#### [Problem description]
Read through the entries below and return each line with the word "alias".

Source records
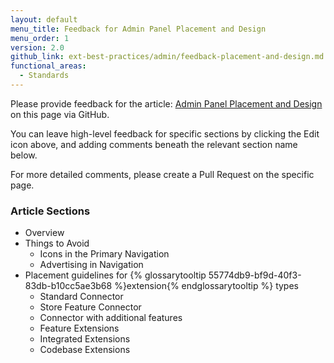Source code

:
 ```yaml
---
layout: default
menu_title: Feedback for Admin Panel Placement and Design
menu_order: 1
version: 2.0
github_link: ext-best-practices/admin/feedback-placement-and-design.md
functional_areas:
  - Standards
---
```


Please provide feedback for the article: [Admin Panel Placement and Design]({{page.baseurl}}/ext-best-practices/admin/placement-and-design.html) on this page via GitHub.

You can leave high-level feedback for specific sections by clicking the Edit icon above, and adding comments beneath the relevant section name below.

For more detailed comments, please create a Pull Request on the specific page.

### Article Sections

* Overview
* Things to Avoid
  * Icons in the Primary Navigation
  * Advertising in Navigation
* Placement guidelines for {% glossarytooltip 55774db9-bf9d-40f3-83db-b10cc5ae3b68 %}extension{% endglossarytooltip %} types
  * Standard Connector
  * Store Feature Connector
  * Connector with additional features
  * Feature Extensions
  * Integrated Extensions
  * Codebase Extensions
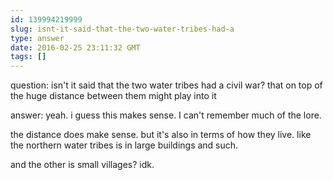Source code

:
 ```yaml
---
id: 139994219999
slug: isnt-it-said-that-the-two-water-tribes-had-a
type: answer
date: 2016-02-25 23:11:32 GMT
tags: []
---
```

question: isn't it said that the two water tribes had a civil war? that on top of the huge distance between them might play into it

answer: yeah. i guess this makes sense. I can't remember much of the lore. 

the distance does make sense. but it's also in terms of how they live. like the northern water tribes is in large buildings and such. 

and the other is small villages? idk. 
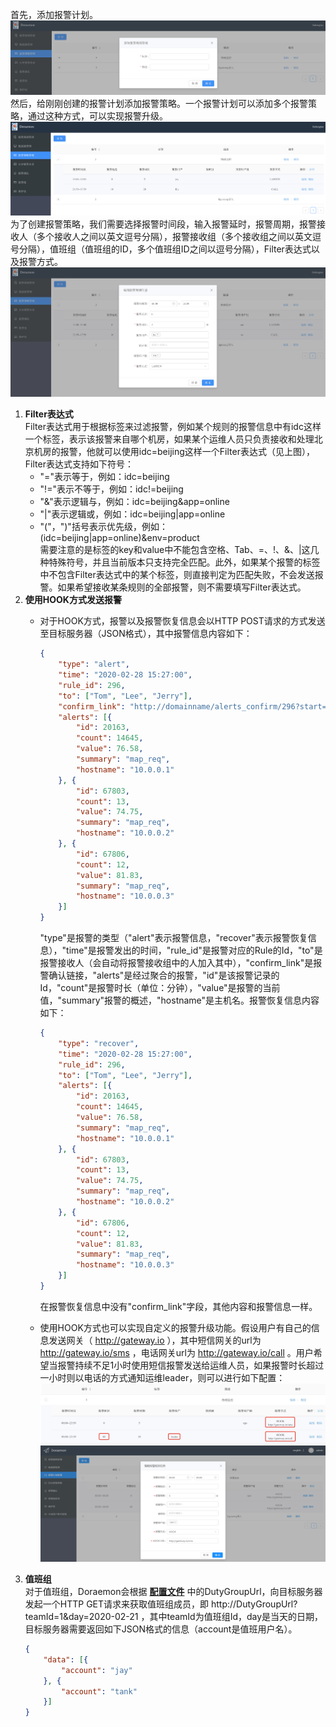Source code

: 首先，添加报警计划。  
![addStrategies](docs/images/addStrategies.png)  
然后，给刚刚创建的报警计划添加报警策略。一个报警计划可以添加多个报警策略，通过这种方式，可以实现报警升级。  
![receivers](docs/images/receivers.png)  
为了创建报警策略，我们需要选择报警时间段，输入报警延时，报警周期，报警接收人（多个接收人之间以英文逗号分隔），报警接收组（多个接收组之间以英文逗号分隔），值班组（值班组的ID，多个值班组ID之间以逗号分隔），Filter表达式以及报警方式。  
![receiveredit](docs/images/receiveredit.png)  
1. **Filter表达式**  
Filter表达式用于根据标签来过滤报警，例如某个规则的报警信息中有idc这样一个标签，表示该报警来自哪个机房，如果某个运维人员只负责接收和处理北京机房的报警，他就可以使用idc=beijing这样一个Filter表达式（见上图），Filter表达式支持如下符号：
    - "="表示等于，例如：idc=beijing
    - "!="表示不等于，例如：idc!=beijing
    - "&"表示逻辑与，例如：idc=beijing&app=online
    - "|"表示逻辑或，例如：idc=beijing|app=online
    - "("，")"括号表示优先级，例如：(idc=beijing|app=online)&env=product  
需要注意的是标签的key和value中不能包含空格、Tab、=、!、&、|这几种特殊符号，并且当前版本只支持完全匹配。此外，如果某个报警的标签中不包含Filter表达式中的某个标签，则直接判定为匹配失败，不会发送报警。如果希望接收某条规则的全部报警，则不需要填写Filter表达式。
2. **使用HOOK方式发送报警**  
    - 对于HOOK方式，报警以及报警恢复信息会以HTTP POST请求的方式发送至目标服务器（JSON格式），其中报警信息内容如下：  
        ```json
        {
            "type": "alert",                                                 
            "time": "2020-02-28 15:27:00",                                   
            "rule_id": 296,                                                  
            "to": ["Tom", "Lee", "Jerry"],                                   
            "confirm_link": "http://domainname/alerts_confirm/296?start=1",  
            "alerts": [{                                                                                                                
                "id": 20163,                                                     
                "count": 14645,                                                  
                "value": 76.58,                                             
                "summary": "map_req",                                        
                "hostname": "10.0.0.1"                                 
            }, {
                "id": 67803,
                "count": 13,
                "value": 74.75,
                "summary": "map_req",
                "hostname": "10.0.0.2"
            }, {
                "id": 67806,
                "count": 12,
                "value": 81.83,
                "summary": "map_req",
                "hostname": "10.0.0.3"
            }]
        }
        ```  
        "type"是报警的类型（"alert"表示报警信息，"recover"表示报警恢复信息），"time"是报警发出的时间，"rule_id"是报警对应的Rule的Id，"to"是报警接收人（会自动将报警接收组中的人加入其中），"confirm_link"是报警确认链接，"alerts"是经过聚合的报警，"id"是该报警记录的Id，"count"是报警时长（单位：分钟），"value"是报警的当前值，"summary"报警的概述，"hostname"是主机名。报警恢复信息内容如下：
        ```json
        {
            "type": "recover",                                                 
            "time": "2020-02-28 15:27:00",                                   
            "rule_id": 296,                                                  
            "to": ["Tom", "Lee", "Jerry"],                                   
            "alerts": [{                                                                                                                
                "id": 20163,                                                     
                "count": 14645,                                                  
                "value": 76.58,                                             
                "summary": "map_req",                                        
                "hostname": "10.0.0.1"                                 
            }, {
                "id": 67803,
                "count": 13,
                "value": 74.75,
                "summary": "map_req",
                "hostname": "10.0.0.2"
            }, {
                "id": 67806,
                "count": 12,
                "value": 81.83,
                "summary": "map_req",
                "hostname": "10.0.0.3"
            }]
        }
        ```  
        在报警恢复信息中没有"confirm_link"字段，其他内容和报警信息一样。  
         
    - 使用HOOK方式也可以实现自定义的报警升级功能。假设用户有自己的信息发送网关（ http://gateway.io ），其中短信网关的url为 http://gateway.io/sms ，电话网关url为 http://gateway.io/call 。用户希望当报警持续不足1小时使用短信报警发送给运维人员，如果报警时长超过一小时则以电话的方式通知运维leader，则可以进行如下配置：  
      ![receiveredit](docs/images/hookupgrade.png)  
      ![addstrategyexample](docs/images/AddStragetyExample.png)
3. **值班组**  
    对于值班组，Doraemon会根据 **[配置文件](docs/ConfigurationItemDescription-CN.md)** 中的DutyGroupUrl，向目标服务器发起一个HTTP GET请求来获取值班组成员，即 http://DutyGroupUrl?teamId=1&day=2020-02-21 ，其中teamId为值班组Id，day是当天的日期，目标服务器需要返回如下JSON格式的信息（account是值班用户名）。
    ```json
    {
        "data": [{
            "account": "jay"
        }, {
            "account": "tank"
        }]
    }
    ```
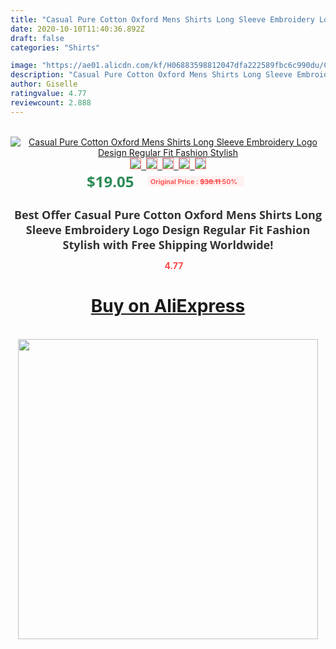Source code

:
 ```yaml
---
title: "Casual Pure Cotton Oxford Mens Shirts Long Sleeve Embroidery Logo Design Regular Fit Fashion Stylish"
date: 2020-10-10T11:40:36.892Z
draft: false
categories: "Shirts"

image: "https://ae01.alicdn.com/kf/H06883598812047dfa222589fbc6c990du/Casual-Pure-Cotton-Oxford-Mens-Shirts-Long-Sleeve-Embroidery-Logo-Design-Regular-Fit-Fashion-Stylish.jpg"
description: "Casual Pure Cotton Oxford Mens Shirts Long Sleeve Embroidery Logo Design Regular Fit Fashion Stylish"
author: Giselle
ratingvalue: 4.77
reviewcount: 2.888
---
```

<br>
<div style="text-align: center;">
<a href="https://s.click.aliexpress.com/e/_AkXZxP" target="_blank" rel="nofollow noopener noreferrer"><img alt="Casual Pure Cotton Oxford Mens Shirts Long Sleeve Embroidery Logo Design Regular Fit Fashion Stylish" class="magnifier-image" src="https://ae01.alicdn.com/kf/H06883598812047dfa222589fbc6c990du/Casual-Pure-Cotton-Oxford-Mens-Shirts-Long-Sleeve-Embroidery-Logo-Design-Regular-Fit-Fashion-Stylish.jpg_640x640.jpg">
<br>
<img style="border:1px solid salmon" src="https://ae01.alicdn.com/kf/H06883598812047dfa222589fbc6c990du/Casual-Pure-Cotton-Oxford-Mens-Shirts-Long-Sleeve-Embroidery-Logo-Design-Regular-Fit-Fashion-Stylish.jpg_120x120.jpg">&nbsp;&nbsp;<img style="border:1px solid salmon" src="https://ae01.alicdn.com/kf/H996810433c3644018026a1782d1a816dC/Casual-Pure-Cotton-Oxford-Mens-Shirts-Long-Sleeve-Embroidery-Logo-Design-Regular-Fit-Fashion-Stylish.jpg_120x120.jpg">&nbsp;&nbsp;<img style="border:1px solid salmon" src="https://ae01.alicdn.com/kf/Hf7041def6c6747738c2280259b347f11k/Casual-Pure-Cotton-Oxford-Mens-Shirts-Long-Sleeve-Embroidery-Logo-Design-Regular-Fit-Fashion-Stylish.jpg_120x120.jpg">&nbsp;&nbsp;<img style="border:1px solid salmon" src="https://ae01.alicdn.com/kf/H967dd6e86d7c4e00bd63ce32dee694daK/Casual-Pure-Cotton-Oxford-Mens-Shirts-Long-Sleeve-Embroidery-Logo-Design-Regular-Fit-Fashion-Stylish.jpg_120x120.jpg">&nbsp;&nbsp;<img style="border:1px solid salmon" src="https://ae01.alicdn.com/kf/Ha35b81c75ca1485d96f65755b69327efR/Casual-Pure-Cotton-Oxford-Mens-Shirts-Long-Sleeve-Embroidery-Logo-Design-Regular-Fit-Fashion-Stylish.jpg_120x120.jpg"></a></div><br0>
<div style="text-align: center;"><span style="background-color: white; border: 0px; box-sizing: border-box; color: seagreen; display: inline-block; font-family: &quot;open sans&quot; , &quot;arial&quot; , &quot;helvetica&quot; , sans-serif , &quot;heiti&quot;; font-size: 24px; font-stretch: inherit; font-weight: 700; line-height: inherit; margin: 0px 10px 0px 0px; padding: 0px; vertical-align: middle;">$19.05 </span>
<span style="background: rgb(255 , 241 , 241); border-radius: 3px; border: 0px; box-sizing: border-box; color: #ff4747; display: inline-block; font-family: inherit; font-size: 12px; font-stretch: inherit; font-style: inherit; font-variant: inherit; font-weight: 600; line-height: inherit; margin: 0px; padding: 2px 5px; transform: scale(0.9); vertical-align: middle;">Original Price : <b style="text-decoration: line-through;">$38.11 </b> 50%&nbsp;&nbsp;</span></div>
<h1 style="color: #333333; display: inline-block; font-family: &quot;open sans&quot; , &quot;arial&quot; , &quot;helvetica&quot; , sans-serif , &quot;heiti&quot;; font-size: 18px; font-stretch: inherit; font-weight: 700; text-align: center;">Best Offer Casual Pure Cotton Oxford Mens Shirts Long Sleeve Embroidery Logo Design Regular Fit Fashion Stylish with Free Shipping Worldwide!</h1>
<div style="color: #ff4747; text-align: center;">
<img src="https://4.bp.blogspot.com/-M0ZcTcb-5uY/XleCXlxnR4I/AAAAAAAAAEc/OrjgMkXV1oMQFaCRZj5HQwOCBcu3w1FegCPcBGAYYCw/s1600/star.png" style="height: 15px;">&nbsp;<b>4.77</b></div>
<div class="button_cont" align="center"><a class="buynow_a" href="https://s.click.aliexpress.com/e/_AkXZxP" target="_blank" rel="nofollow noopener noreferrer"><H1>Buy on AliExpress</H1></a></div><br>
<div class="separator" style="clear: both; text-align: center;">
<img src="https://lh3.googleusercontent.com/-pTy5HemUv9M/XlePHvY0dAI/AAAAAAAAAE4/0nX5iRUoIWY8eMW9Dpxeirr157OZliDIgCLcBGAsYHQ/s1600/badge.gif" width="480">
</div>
...
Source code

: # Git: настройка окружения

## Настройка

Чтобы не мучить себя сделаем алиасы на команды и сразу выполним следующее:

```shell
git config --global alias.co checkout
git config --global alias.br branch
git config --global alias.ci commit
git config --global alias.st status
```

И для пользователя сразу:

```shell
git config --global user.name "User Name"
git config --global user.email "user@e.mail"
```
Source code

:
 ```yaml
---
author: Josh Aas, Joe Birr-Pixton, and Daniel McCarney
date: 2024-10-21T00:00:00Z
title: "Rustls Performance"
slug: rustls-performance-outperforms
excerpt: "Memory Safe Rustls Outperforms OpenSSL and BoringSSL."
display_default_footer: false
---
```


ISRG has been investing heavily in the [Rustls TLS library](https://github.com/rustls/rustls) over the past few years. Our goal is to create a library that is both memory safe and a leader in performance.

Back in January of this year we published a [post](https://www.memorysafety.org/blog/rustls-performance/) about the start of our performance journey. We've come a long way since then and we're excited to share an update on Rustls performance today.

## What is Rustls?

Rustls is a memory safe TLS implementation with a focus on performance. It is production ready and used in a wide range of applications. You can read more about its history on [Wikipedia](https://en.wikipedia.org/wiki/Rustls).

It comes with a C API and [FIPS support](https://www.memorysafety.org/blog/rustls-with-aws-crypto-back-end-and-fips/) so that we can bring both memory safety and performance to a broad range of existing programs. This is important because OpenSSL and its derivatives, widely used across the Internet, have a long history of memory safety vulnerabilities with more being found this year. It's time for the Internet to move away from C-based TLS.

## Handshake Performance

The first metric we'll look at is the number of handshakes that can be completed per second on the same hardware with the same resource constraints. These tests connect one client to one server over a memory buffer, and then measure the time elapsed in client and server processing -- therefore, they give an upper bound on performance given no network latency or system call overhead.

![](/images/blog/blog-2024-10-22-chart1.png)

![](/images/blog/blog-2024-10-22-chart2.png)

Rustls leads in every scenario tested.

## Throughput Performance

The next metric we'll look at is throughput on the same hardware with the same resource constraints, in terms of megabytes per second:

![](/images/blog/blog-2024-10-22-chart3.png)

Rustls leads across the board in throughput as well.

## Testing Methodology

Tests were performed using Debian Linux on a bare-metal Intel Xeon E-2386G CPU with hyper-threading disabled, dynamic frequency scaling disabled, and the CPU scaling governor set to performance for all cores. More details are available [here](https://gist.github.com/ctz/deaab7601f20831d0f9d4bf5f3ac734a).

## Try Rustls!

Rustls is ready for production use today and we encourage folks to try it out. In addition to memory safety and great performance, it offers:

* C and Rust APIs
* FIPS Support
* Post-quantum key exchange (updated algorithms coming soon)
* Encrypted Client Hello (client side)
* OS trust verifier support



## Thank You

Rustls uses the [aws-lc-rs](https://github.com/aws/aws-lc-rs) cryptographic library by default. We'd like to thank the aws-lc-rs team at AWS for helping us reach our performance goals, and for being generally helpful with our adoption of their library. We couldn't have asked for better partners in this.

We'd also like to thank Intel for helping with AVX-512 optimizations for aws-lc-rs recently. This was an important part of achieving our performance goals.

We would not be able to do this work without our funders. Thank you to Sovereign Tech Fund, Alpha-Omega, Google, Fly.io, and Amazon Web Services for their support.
--
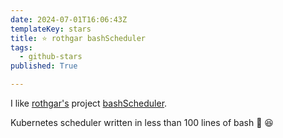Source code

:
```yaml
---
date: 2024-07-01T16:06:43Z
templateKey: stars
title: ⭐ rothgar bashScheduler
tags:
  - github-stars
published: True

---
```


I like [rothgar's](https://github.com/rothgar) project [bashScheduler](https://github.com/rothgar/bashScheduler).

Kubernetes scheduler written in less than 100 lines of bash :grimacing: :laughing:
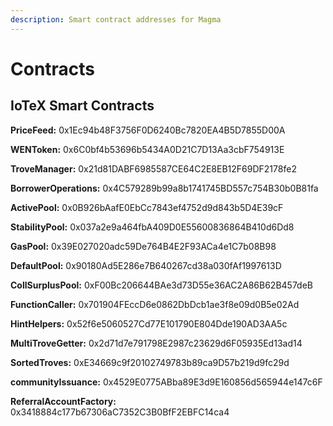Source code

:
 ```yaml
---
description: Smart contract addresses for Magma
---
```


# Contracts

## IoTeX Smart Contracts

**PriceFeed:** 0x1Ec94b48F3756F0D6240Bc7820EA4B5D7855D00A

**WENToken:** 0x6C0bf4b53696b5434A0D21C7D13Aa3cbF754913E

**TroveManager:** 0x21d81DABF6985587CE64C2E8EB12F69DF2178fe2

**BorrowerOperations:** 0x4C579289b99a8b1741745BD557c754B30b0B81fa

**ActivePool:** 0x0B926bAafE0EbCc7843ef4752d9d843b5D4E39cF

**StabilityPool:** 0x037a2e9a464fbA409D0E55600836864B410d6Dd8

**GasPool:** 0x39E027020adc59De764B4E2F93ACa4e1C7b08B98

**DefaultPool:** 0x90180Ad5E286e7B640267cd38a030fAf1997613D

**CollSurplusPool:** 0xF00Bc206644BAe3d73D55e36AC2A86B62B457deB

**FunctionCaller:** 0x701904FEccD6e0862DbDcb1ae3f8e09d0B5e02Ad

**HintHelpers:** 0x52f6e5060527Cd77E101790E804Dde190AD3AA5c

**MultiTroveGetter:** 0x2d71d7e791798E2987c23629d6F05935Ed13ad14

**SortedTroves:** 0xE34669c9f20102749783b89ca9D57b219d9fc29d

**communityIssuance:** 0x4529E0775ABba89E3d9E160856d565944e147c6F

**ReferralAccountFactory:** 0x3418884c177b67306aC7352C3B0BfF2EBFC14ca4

#### [Task response]
git config --global alias.co checkout
git config --global alias.br branch
git config --global alias.ci commit
git config --global alias.st status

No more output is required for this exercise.